(Records to use begins)

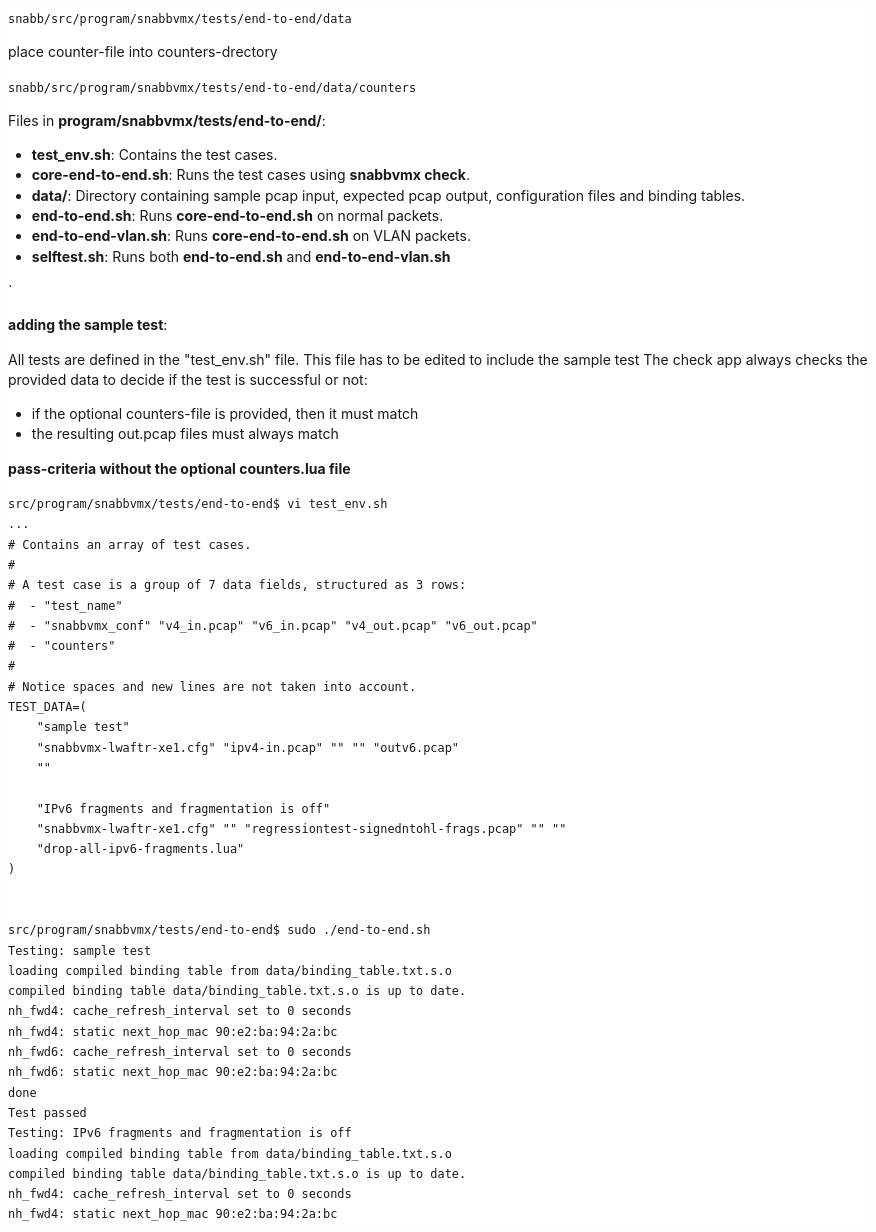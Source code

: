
 ```
snabb/src/program/snabbvmx/tests/end-to-end/data
```

place counter-file into counters-drectory

```
snabb/src/program/snabbvmx/tests/end-to-end/data/counters
```

Files in **program/snabbvmx/tests/end-to-end/**:

* **test_env.sh**: Contains the test cases.
* **core-end-to-end.sh**: Runs the test cases using **snabbvmx check**.
* **data/**: Directory containing sample pcap input, expected pcap output,
configuration files and binding tables.
* **end-to-end.sh**: Runs **core-end-to-end.sh** on normal packets.
* **end-to-end-vlan.sh**: Runs **core-end-to-end.sh** on VLAN packets.
* **selftest.sh**: Runs both **end-to-end.sh** and **end-to-end-vlan.sh**

`

**adding the sample test**:

All tests are defined in the "test_env.sh" file.
This file has to be edited to include the sample test 
The check app always checks the provided data to decide if the test is successful or not:
- if the optional counters-file is provided, then it must match
- the resulting out.pcap files must always match

**pass-criteria without the optional counters.lua file**  

```
src/program/snabbvmx/tests/end-to-end$ vi test_env.sh
...
# Contains an array of test cases.
#
# A test case is a group of 7 data fields, structured as 3 rows:
#  - "test_name"
#  - "snabbvmx_conf" "v4_in.pcap" "v6_in.pcap" "v4_out.pcap" "v6_out.pcap"
#  - "counters"
#
# Notice spaces and new lines are not taken into account.
TEST_DATA=(
    "sample test"
    "snabbvmx-lwaftr-xe1.cfg" "ipv4-in.pcap" "" "" "outv6.pcap"
    ""

    "IPv6 fragments and fragmentation is off"
    "snabbvmx-lwaftr-xe1.cfg" "" "regressiontest-signedntohl-frags.pcap" "" ""
    "drop-all-ipv6-fragments.lua"
)


src/program/snabbvmx/tests/end-to-end$ sudo ./end-to-end.sh
Testing: sample test
loading compiled binding table from data/binding_table.txt.s.o
compiled binding table data/binding_table.txt.s.o is up to date.
nh_fwd4: cache_refresh_interval set to 0 seconds
nh_fwd4: static next_hop_mac 90:e2:ba:94:2a:bc
nh_fwd6: cache_refresh_interval set to 0 seconds
nh_fwd6: static next_hop_mac 90:e2:ba:94:2a:bc
done
Test passed
Testing: IPv6 fragments and fragmentation is off
loading compiled binding table from data/binding_table.txt.s.o
compiled binding table data/binding_table.txt.s.o is up to date.
nh_fwd4: cache_refresh_interval set to 0 seconds
nh_fwd4: static next_hop_mac 90:e2:ba:94:2a:bc
```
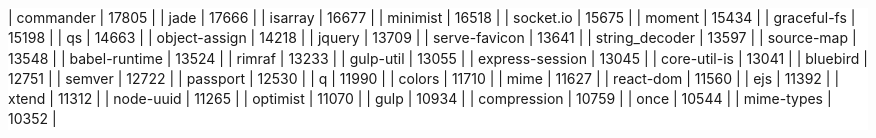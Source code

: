 | commander       | 17805 |
| jade            | 17666 |
| isarray         | 16677 |
| minimist        | 16518 |
| socket.io       | 15675 |
| moment          | 15434 |
| graceful-fs     | 15198 |
| qs              | 14663 |
| object-assign   | 14218 |
| jquery          | 13709 |
| serve-favicon   | 13641 |
| string_decoder  | 13597 |
| source-map      | 13548 |
| babel-runtime   | 13524 |
| rimraf          | 13233 |
| gulp-util       | 13055 |
| express-session | 13045 |
| core-util-is    | 13041 |
| bluebird        | 12751 |
| semver          | 12722 |
| passport        | 12530 |
| q               | 11990 |
| colors          | 11710 |
| mime            | 11627 |
| react-dom       | 11560 |
| ejs             | 11392 |
| xtend           | 11312 |
| node-uuid       | 11265 |
| optimist        | 11070 |
| gulp            | 10934 |
| compression     | 10759 |
| once            | 10544 |
| mime-types      | 10352 |
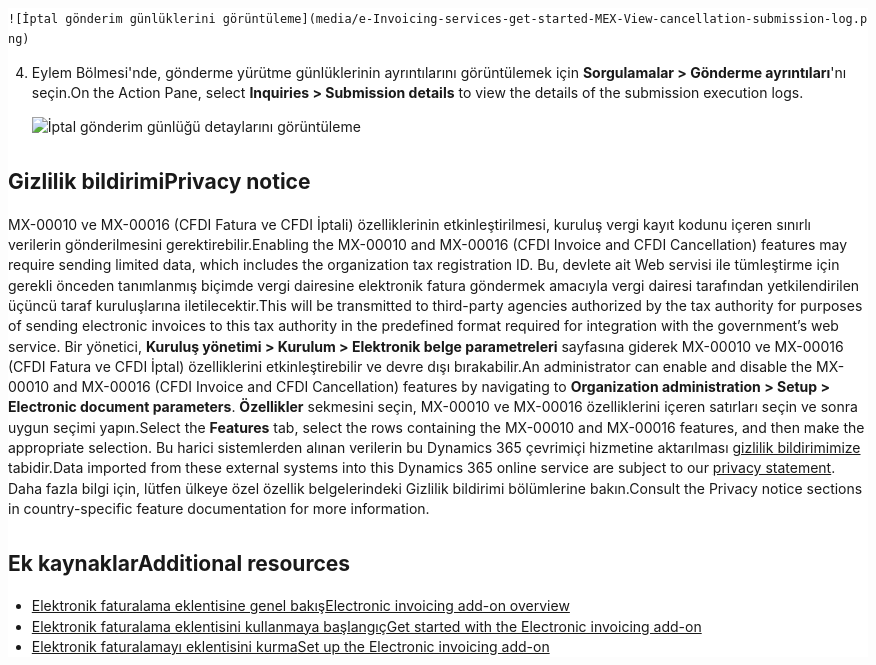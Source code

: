     ![İptal gönderim günlüklerini görüntüleme](media/e-Invoicing-services-get-started-MEX-View-cancellation-submission-log.png)

4. <span data-ttu-id="b3f59-295">Eylem Bölmesi'nde, gönderme yürütme günlüklerinin ayrıntılarını görüntülemek için **Sorgulamalar \> Gönderme ayrıntıları**'nı seçin.</span><span class="sxs-lookup"><span data-stu-id="b3f59-295">On the Action Pane, select **Inquiries \> Submission details** to view the details of the submission execution logs.</span></span>

    ![İptal gönderim günlüğü detaylarını görüntüleme](media/e-Invoicing-services-get-started-MEX-View-cancellation-submission-log-details.png)

## <a name="privacy-notice"></a><span data-ttu-id="b3f59-297">Gizlilik bildirimi</span><span class="sxs-lookup"><span data-stu-id="b3f59-297">Privacy notice</span></span>
<span data-ttu-id="b3f59-298">MX-00010 ve MX-00016 (CFDI Fatura ve CFDI İptali) özelliklerinin etkinleştirilmesi, kuruluş vergi kayıt kodunu içeren sınırlı verilerin gönderilmesini gerektirebilir.</span><span class="sxs-lookup"><span data-stu-id="b3f59-298">Enabling the MX-00010 and MX-00016 (CFDI Invoice and CFDI Cancellation) features may require sending limited data, which includes the organization tax registration ID.</span></span> <span data-ttu-id="b3f59-299">Bu, devlete ait Web servisi ile tümleştirme için gerekli önceden tanımlanmış biçimde vergi dairesine elektronik fatura göndermek amacıyla vergi dairesi tarafından yetkilendirilen üçüncü taraf kuruluşlarına iletilecektir.</span><span class="sxs-lookup"><span data-stu-id="b3f59-299">This will be transmitted to third-party agencies authorized by the tax authority for purposes of sending electronic invoices to this tax authority in the predefined format required for integration with the government’s web service.</span></span> <span data-ttu-id="b3f59-300">Bir yönetici, **Kuruluş yönetimi \> Kurulum \> Elektronik belge parametreleri** sayfasına giderek MX-00010 ve MX-00016 (CFDI Fatura ve CFDI İptal) özelliklerini etkinleştirebilir ve devre dışı bırakabilir.</span><span class="sxs-lookup"><span data-stu-id="b3f59-300">An administrator can enable and disable the MX-00010 and MX-00016 (CFDI Invoice and CFDI Cancellation) features by navigating to **Organization administration \> Setup \> Electronic document parameters**.</span></span> <span data-ttu-id="b3f59-301">**Özellikler** sekmesini seçin, MX-00010 ve MX-00016 özelliklerini içeren satırları seçin ve sonra uygun seçimi yapın.</span><span class="sxs-lookup"><span data-stu-id="b3f59-301">Select the **Features** tab, select the rows containing the MX-00010 and MX-00016 features, and then make the appropriate selection.</span></span> <span data-ttu-id="b3f59-302">Bu harici sistemlerden alınan verilerin bu Dynamics 365 çevrimiçi hizmetine aktarılması [gizlilik bildirimimize](https://go.microsoft.com/fwlink/?LinkId=512132) tabidir.</span><span class="sxs-lookup"><span data-stu-id="b3f59-302">Data imported from these external systems into this Dynamics 365 online service are subject to our [privacy statement](https://go.microsoft.com/fwlink/?LinkId=512132).</span></span> <span data-ttu-id="b3f59-303">Daha fazla bilgi için, lütfen ülkeye özel özellik belgelerindeki Gizlilik bildirimi bölümlerine bakın.</span><span class="sxs-lookup"><span data-stu-id="b3f59-303">Consult the Privacy notice sections in country-specific feature documentation for more information.</span></span>

## <a name="additional-resources"></a><span data-ttu-id="b3f59-304">Ek kaynaklar</span><span class="sxs-lookup"><span data-stu-id="b3f59-304">Additional resources</span></span>

- [<span data-ttu-id="b3f59-305">Elektronik faturalama eklentisine genel bakış</span><span class="sxs-lookup"><span data-stu-id="b3f59-305">Electronic invoicing add-on overview</span></span>](e-invoicing-service-overview.md)
- [<span data-ttu-id="b3f59-306">Elektronik faturalama eklentisini kullanmaya başlangıç</span><span class="sxs-lookup"><span data-stu-id="b3f59-306">Get started with the Electronic invoicing add-on</span></span>](e-invoicing-get-started.md)
- [<span data-ttu-id="b3f59-307">Elektronik faturalamayı eklentisini kurma</span><span class="sxs-lookup"><span data-stu-id="b3f59-307">Set up the Electronic invoicing add-on</span></span>](e-invoicing-setup.md)
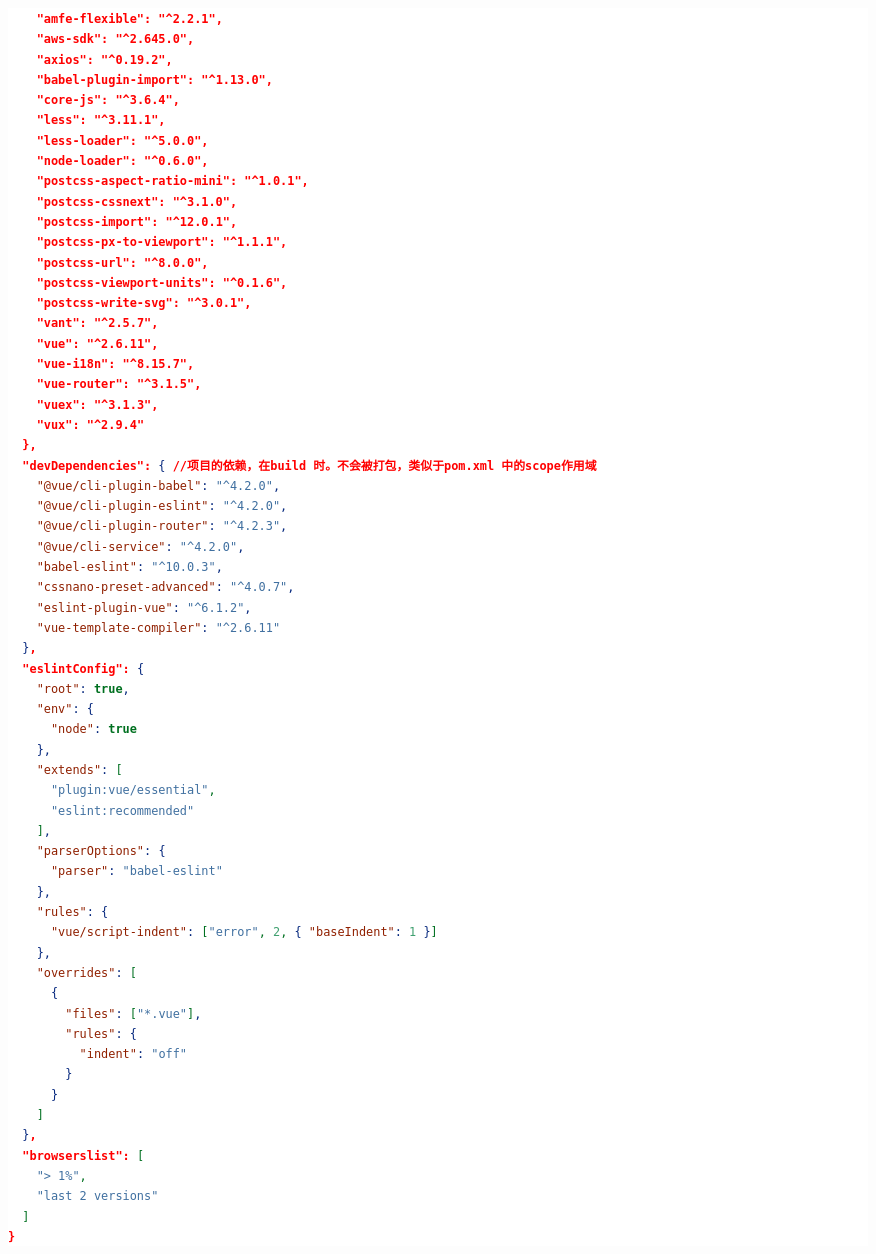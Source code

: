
 ```json
    "amfe-flexible": "^2.2.1",
    "aws-sdk": "^2.645.0",
    "axios": "^0.19.2",
    "babel-plugin-import": "^1.13.0",
    "core-js": "^3.6.4",
    "less": "^3.11.1",
    "less-loader": "^5.0.0",
    "node-loader": "^0.6.0",
    "postcss-aspect-ratio-mini": "^1.0.1",
    "postcss-cssnext": "^3.1.0",
    "postcss-import": "^12.0.1",
    "postcss-px-to-viewport": "^1.1.1",
    "postcss-url": "^8.0.0",
    "postcss-viewport-units": "^0.1.6",
    "postcss-write-svg": "^3.0.1",
    "vant": "^2.5.7",
    "vue": "^2.6.11",
    "vue-i18n": "^8.15.7",
    "vue-router": "^3.1.5",
    "vuex": "^3.1.3",
    "vux": "^2.9.4"
  },
  "devDependencies": { //项目的依赖，在build 时。不会被打包，类似于pom.xml 中的scope作用域
    "@vue/cli-plugin-babel": "^4.2.0",
    "@vue/cli-plugin-eslint": "^4.2.0",
    "@vue/cli-plugin-router": "^4.2.3",
    "@vue/cli-service": "^4.2.0",
    "babel-eslint": "^10.0.3",
    "cssnano-preset-advanced": "^4.0.7",
    "eslint-plugin-vue": "^6.1.2",
    "vue-template-compiler": "^2.6.11"
  },
  "eslintConfig": {
    "root": true,
    "env": {
      "node": true
    },
    "extends": [
      "plugin:vue/essential",
      "eslint:recommended"
    ],
    "parserOptions": {
      "parser": "babel-eslint"
    },
    "rules": {
      "vue/script-indent": ["error", 2, { "baseIndent": 1 }]
    },
    "overrides": [
      {
        "files": ["*.vue"],
        "rules": {
          "indent": "off"
        }
      }
    ]
  },
  "browserslist": [
    "> 1%",
    "last 2 versions"
  ]
}
```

(Records to use ends)

Problem requirements: Out of the entries, report each line that contains the word "sample".

Output for this task:
* **data/**: Directory containing sample pcap input, expected pcap output,
**adding the sample test**:
This file has to be edited to include the sample test 
    "sample test"
Testing: sample test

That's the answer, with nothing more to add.